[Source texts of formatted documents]
=====

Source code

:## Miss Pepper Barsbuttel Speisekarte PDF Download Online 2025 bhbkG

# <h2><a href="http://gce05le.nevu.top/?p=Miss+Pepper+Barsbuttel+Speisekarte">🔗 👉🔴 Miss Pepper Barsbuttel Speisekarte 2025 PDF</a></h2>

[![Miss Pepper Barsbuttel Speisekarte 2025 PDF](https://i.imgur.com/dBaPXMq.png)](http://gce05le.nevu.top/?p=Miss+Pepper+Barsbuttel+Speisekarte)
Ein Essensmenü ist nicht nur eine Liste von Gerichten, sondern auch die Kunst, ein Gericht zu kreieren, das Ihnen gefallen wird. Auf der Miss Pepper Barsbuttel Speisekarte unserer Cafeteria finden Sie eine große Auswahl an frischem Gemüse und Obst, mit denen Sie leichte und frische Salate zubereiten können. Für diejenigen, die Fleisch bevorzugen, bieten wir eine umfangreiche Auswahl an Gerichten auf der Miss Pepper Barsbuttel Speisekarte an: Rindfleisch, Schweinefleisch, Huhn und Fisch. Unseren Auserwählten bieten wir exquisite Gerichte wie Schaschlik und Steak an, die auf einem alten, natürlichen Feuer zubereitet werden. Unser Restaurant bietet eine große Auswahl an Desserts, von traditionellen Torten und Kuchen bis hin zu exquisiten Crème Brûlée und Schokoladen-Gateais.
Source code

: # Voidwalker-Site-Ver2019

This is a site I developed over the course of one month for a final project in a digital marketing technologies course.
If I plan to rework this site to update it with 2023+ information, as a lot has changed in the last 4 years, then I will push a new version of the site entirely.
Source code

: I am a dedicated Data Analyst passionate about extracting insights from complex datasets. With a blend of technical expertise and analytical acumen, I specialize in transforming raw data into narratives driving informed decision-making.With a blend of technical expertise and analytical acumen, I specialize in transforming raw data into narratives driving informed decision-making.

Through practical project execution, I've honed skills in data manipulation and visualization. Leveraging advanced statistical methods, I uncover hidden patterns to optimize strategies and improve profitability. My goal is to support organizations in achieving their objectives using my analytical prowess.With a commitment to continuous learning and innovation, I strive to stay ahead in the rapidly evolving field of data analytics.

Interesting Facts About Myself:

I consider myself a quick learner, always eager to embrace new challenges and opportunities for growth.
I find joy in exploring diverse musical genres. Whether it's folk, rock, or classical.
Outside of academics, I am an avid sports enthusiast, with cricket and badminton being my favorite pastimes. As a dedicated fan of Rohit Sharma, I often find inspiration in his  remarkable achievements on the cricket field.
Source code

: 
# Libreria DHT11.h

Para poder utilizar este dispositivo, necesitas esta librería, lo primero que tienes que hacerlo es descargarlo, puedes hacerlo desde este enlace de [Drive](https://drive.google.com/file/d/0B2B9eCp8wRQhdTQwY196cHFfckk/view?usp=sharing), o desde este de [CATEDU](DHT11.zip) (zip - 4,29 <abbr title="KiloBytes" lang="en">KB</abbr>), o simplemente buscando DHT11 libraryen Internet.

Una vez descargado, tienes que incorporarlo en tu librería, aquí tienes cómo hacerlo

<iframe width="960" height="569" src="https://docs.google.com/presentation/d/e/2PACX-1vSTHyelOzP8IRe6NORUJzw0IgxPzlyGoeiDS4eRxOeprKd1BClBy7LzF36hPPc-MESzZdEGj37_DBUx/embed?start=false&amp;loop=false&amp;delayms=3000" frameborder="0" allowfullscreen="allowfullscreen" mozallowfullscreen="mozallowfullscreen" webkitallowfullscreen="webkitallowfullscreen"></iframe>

=====

• What to produce
Find where "Una vez descargado, tienes" occurs in the data, and please write out that line through the last line exactly, with nothing else.

• Answer to this problem
Una vez descargado, tienes que incorporarlo en tu librería, aquí tienes cómo hacerlo

<iframe width="960" height="569" src="https://docs.google.com/presentation/d/e/2PACX-1vSTHyelOzP8IRe6NORUJzw0IgxPzlyGoeiDS4eRxOeprKd1BClBy7LzF36hPPc-MESzZdEGj37_DBUx/embed?start=false&amp;loop=false&amp;delayms=3000" frameborder="0" allowfullscreen="allowfullscreen" mozallowfullscreen="mozallowfullscreen" webkitallowfullscreen="webkitallowfullscreen"></iframe>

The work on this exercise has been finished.